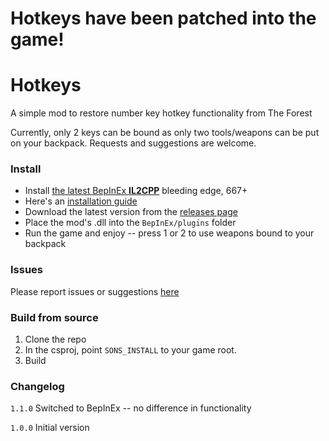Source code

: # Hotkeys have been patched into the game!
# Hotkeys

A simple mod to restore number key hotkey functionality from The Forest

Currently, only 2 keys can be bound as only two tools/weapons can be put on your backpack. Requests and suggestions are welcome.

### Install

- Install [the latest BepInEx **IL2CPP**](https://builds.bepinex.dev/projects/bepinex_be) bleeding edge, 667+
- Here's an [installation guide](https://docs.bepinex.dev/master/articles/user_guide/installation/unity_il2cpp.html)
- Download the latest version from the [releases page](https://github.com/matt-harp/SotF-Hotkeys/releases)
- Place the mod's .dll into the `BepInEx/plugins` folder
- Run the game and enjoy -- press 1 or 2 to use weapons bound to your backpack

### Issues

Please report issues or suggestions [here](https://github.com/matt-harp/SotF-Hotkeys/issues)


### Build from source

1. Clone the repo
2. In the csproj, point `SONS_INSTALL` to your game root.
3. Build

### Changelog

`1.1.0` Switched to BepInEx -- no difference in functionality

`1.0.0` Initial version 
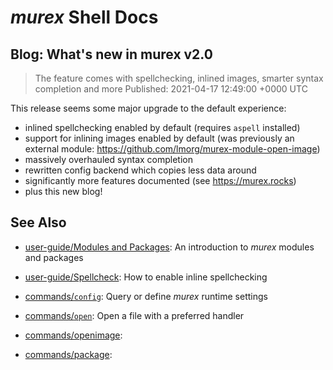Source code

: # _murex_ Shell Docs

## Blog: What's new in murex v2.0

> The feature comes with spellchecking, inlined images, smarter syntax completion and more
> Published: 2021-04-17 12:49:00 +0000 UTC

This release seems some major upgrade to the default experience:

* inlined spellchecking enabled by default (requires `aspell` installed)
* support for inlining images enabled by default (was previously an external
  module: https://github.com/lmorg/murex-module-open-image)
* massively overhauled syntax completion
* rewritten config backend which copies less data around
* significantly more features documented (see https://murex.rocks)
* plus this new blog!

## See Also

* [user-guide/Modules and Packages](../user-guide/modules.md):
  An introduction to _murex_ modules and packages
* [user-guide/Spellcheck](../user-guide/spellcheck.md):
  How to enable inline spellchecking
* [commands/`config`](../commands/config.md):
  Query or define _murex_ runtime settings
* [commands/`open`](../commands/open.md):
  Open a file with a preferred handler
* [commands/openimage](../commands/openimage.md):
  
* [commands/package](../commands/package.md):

...

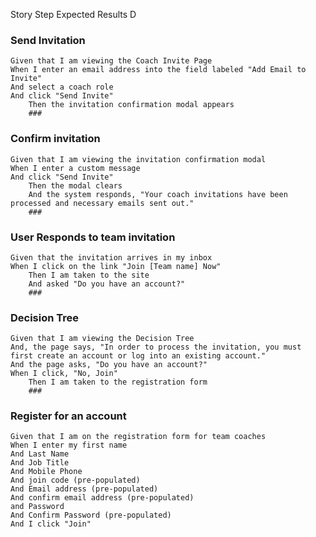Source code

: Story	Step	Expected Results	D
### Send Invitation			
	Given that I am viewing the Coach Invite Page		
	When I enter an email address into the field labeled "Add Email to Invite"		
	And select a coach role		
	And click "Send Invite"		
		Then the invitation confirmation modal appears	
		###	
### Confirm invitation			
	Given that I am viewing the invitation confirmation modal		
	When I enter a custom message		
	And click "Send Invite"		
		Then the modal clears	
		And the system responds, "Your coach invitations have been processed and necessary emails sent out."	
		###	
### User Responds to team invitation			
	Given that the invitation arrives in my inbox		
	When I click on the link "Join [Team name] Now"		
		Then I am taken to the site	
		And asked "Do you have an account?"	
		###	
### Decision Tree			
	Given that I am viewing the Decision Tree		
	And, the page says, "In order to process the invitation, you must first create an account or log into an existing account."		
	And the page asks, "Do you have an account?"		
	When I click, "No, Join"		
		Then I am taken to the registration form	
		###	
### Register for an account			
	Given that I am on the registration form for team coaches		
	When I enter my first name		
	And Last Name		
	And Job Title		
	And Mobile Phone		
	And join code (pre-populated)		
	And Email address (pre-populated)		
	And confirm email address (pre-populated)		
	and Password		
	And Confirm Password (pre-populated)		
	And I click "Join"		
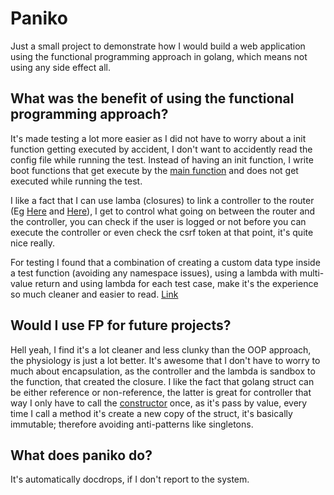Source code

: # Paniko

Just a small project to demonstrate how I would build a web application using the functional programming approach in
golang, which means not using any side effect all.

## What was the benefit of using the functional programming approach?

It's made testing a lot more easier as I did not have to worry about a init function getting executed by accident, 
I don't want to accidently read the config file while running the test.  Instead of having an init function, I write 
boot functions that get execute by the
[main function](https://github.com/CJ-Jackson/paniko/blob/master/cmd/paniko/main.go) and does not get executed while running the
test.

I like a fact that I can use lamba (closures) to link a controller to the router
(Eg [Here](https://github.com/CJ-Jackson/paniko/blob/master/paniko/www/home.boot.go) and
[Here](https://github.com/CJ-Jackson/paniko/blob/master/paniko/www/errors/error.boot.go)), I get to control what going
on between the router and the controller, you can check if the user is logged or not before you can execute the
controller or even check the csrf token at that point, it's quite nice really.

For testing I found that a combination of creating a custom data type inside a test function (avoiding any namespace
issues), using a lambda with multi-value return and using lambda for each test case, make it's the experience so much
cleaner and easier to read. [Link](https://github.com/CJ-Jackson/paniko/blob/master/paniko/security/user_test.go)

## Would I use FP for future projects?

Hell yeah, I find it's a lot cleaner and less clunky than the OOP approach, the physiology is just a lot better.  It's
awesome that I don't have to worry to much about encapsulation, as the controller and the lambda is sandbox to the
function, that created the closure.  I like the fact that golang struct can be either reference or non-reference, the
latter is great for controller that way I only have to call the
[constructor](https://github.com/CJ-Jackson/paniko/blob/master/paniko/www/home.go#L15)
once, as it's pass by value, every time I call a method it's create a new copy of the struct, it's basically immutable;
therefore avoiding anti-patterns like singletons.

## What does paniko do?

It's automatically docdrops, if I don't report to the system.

==

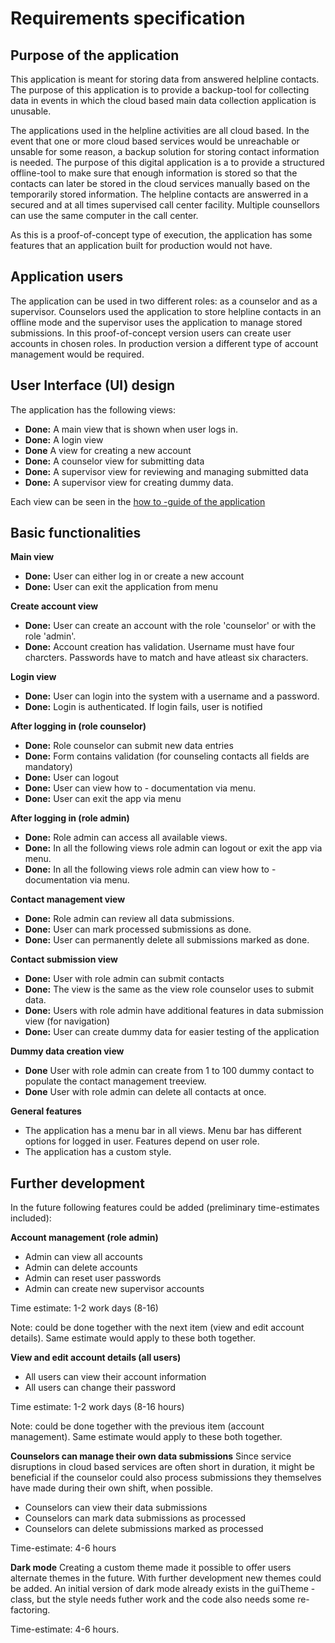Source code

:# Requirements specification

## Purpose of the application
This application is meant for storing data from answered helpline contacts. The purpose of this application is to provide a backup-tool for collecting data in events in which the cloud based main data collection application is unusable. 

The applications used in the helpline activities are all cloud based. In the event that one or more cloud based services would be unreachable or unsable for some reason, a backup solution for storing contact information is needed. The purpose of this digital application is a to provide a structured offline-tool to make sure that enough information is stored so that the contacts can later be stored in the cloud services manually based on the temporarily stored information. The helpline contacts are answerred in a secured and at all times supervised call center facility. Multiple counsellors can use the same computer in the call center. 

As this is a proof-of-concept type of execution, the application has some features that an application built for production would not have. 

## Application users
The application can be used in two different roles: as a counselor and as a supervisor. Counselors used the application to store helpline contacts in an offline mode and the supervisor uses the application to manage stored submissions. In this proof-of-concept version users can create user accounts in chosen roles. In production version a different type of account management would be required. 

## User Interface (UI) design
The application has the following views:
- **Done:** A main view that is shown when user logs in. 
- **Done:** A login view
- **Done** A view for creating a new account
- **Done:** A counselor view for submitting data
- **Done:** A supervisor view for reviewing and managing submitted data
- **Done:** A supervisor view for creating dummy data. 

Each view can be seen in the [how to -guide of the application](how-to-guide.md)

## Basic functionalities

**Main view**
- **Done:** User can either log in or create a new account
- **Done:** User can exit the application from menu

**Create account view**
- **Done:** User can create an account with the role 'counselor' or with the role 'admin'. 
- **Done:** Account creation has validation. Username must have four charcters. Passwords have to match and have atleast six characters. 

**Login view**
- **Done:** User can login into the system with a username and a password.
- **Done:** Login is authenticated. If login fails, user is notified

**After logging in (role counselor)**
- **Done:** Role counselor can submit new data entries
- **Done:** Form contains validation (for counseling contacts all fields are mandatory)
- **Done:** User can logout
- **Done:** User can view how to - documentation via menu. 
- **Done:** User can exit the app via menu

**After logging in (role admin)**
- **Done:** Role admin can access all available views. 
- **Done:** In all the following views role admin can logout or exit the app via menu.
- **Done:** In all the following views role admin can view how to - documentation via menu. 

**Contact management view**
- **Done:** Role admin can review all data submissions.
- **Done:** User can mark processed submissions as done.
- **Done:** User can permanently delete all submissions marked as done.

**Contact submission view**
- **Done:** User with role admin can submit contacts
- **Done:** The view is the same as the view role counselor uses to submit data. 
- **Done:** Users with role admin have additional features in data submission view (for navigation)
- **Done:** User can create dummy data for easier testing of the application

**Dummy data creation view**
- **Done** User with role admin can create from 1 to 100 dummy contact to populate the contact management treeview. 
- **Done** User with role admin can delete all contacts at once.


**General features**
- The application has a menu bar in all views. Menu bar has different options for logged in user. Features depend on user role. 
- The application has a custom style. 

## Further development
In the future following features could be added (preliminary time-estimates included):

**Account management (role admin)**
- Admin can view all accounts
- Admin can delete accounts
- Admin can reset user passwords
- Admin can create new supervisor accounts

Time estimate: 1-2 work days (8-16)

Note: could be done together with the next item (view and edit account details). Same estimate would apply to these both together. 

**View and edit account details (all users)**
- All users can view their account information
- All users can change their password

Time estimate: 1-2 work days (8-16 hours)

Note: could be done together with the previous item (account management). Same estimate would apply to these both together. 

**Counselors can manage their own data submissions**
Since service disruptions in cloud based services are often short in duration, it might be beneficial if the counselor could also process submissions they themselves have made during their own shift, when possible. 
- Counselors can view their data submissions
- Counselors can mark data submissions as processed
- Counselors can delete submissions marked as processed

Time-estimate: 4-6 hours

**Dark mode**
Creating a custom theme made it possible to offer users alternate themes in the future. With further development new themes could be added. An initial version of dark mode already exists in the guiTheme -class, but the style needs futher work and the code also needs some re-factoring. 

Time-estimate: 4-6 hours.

Action item: Check each line of the material for the word "avoiding". Copy the ones that have it.

Written solution:
For testing I found that a combination of creating a custom data type inside a test function (avoiding any namespace
therefore avoiding anti-patterns like singletons.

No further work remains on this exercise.